会社員の給与とは別に、個人事業主として副業で稼ぐと、その利益(所得)に対して所得税や住民税がかかります。
日本の税制は「累進課税」であるため、本業の給与と副業の利益が合算されると、税率が一気に跳ね上がる仕組みになっています。
社会保険料の重い負担
さらに個人事業として独立し、本業を辞めてしまった場合、国民健康保険料と国民年金保険料を全額自己負担しなければなりません。
国民健康保険料は所得に比例して高くなるため、稼げば稼ぐほど青天井で保険料が上がっていくという恐ろしい事態に陥ります。
これを合法的に防ぎ、手取りを最大化する防波堤となるのが「マイクロ法人」です。
マイクロ法人による社会保険料の最適化とは?
マイクロ法人とは、従業員を雇わず、社長(あなた自身)1人だけで運営する法人のことです。

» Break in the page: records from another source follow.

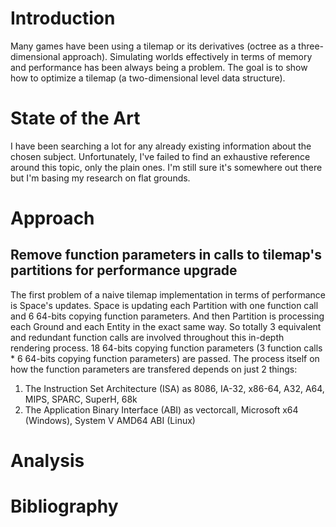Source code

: # Introduction
Many games have been using a tilemap or its derivatives (octree as a three-dimensional approach).
Simulating worlds effectively in terms of memory and performance has been always being a problem.
The goal is to show how to optimize a tilemap (a two-dimensional level data structure).
# State of the Art
I have been searching a lot for any already existing information about the chosen subject.
Unfortunately, I've failed to find an exhaustive reference around this topic, only the plain ones.
I'm still sure it's somewhere out there but I'm basing my research on flat grounds.
# Approach
## Remove function parameters in calls to tilemap's partitions for performance upgrade
The first problem of a naive tilemap implementation in terms of performance is Space's updates.
Space is updating each Partition with one function call and 6 64-bits copying function parameters.
And then Partition is processing each Ground and each Entity in the exact same way.
So totally 3 equivalent and redundant function calls are involved throughout this in-depth rendering process.
18 64-bits copying function parameters (3 function calls * 6 64-bits copying function parameters) are passed.
The process itself on how the function parameters are transfered depends on just 2 things:
1. The Instruction Set Architecture (ISA) as 8086, IA-32, x86-64, A32, A64, MIPS, SPARC, SuperH, 68k
2. The Application Binary Interface (ABI) as vectorcall, Microsoft x64 (Windows), System V AMD64 ABI (Linux)
# Analysis
# Bibliography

この小さな箱(法人)を作ることで、なぜ社会保険料が最適化されるのでしょうか。
個人の利益を「法人」と「個人」に分散する
副業で行っている事業のうち、一部の事業(例えばWeb制作やコンサルティングなど)をマイクロ法人に移します。
そして、法人から自分自身へ「役員報酬」として毎月少額(例:月額4万5千円など)を支給するように設定します。
社会保険を「法人」で加入するメリット
法人の役員になると、社会保険(健康保険・厚生年金)に強制加入となります。
社会保険料は「役員報酬の額」をベースに計算されるため、報酬を低く設定しておけば、社会保険料は最低限の金額(月額数千円〜1万円台)で固定されます。
どれだけ法人の利益が大きくなっても、役員報酬を上げない限り、社会保険料は上がりません。
さらに、厚生年金に加入できるため、将来もらえる年金額も手厚くなるというおまけ付きです。
【図解】個人事業主とマイクロ法人(二刀流)の比較
個人事業主のまま稼ぎ続けた場合と、マイクロ法人を設立して事業を分散した場合の違いを、図解表で整理しました。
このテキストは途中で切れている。